MPs ask CRTC to impose French-language content quotas on English-language radio stations
Broadcast | |June 17, 2026
The House official languages committee wants English-speaking Canadians to be exposed to more French-language music.
Earlier this week, the committee published its report on French-language music quotas in the radio industry, which included a recommendation for Canada’s telecommunications regulator to impose French content requirements on English-language stations.
“The Committee is of the view that the Government of Canada can take action to promote French-language vocal music and help protect our cultural sovereignty,” read the report.
MPs did not recommend a specific quota for French-language content, but witnesses who appeared before the committee during its monthslong study endorsed a requirement of five per cent.
“The more I share my work, the better I see that anglophones are curious about French, and I see their openness to the francophonie in general,” said Alexis Normand, a francophone artist based in Western Canada.
“The French immersion schools here are overflowing with students. Their parents want more music in French.”
Meanwhile, Jean-François Leclerc, vice-president of the Quebec-based media company Leclerc Communication Inc., questioned why Canada would consider imposing Indigenous music quotas without requiring broadcasters to promote French-language songs.
“Why have we never thought about a 5 per cent quota for English-speaking stations in the rest of Canada?” asked Leclerc during the study.
“I understand that there’s a historical and cultural context, but why don’t we hear French music elsewhere?”
The CRTC declined to comment on the idea, as Mirabella Salem, a spokesperson for the regulator, said “matters related to audio policy, including issues such as quotas, are currently before the Commission” in a statement.
Committee wants feds to advertise more on TV, radio
The committee’s other recommendations included a push for more private and public advertising spending to be directed toward traditional broadcasters.
In particular, MPs called on the federal government to allocate at least half of all advertising expenditures toward traditional media, and earmark a “fair share” for commercial and community radio stations.
“The Government of Canada has changed its advertising purchasing habits. Its decision to favour foreign digital platforms has resulted in a loss of revenue for traditional media,” read the report.

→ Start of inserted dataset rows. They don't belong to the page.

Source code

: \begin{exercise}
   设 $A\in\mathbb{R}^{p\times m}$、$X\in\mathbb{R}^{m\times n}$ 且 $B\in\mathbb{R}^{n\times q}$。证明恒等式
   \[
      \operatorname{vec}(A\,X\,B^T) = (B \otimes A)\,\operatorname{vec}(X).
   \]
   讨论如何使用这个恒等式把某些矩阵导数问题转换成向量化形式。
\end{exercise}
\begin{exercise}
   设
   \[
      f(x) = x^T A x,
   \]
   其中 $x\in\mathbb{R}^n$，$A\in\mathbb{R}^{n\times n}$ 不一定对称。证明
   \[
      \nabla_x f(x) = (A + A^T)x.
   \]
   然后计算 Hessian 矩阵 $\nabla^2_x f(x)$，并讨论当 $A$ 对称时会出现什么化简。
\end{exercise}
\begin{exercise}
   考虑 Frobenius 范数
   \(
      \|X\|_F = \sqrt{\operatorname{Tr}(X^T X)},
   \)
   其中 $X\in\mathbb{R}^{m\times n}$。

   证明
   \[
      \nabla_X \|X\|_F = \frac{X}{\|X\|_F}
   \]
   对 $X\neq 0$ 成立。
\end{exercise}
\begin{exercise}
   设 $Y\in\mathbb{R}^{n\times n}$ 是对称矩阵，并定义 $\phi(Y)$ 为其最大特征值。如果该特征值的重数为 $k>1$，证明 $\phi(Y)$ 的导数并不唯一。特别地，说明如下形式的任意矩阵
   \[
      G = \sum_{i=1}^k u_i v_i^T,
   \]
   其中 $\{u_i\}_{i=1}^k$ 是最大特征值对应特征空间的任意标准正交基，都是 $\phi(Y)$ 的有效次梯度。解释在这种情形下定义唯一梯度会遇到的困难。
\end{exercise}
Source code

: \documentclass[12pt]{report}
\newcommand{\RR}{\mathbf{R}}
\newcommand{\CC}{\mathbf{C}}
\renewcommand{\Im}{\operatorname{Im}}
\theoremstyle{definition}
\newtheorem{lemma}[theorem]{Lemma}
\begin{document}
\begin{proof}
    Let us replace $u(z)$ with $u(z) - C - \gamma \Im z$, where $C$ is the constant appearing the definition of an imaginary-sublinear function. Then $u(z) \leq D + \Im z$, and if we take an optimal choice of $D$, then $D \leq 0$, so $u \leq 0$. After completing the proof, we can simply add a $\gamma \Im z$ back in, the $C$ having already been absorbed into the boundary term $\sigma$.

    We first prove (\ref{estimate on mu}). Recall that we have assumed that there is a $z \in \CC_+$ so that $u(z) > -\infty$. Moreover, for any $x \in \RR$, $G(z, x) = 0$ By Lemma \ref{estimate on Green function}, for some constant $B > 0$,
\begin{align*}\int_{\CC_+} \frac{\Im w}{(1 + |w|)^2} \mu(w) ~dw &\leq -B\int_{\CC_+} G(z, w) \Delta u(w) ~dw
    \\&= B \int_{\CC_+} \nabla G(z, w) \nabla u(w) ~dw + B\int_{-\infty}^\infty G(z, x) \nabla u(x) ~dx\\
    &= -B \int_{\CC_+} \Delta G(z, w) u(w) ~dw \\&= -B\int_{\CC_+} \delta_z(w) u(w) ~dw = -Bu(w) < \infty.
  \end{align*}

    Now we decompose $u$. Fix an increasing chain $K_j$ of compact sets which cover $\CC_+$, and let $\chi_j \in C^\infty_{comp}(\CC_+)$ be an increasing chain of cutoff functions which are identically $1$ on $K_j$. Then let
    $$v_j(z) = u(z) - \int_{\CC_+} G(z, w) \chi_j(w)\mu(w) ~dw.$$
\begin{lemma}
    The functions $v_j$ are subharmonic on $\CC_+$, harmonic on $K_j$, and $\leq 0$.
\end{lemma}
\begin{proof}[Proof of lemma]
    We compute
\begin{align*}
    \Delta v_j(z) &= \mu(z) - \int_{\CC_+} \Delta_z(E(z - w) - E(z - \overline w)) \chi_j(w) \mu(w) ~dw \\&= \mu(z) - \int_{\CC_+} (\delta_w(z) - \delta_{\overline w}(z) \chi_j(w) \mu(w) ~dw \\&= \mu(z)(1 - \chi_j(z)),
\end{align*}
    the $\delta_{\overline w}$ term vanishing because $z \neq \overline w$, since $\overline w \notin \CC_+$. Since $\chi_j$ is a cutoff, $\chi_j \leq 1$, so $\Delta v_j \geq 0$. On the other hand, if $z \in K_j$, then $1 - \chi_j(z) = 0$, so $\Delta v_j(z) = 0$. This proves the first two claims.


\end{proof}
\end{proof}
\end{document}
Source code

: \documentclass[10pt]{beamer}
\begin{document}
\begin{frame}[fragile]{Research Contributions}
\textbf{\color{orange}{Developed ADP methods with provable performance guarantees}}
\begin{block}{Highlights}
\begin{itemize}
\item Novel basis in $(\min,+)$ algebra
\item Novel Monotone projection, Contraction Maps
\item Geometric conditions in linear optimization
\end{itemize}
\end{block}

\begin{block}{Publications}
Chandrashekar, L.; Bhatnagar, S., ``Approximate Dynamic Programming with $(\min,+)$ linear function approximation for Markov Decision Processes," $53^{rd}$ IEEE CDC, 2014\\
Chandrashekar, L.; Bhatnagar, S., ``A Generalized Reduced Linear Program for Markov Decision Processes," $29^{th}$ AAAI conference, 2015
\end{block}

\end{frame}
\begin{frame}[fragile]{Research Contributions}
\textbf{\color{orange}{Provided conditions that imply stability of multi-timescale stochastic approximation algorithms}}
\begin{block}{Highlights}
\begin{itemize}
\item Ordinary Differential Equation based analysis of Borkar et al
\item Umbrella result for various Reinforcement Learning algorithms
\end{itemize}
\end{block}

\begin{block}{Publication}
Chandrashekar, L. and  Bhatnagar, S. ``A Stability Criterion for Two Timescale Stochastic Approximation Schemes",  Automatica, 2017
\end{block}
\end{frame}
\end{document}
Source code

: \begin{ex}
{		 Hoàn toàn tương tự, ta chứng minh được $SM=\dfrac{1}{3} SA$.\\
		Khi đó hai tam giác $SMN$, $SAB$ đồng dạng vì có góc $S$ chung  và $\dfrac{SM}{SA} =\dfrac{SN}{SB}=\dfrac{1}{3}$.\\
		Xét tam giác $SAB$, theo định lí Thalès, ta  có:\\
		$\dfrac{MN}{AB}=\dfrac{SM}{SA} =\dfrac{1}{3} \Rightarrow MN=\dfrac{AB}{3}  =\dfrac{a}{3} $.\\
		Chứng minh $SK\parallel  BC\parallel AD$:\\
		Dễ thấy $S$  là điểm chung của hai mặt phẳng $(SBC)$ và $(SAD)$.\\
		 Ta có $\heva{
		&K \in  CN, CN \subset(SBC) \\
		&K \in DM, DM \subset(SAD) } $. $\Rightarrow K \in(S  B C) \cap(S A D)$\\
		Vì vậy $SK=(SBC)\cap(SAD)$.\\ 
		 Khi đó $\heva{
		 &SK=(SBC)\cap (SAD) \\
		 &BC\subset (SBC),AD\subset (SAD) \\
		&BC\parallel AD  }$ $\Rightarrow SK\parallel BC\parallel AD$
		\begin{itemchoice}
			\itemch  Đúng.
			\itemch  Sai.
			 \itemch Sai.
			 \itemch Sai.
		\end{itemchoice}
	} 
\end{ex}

“Purchasing advertising is a simple and effective way not only to inform the public, but also to provide financial support to traditional media.”
In recent years, the federal government spent approximately $76 million on advertising, though less than $2 million was dedicated to radio.
The committee also recommended that Ottawa amend the Income Tax Act to eliminate a tax credit available for companies that purchase ad space on digital platforms and create a new credit for advertisers that choose to market on local media.
Neither Treasury Board President Shafqat Ali (Brampton—Chinguacousy Park, Ont.), the government’s pointperson for advertising, or Finance Minister François-Philippe Champagne (Saint-Maurice—Champlain, Que.), who is responsible for the Income Tax Act, immediately responded to a request for comment.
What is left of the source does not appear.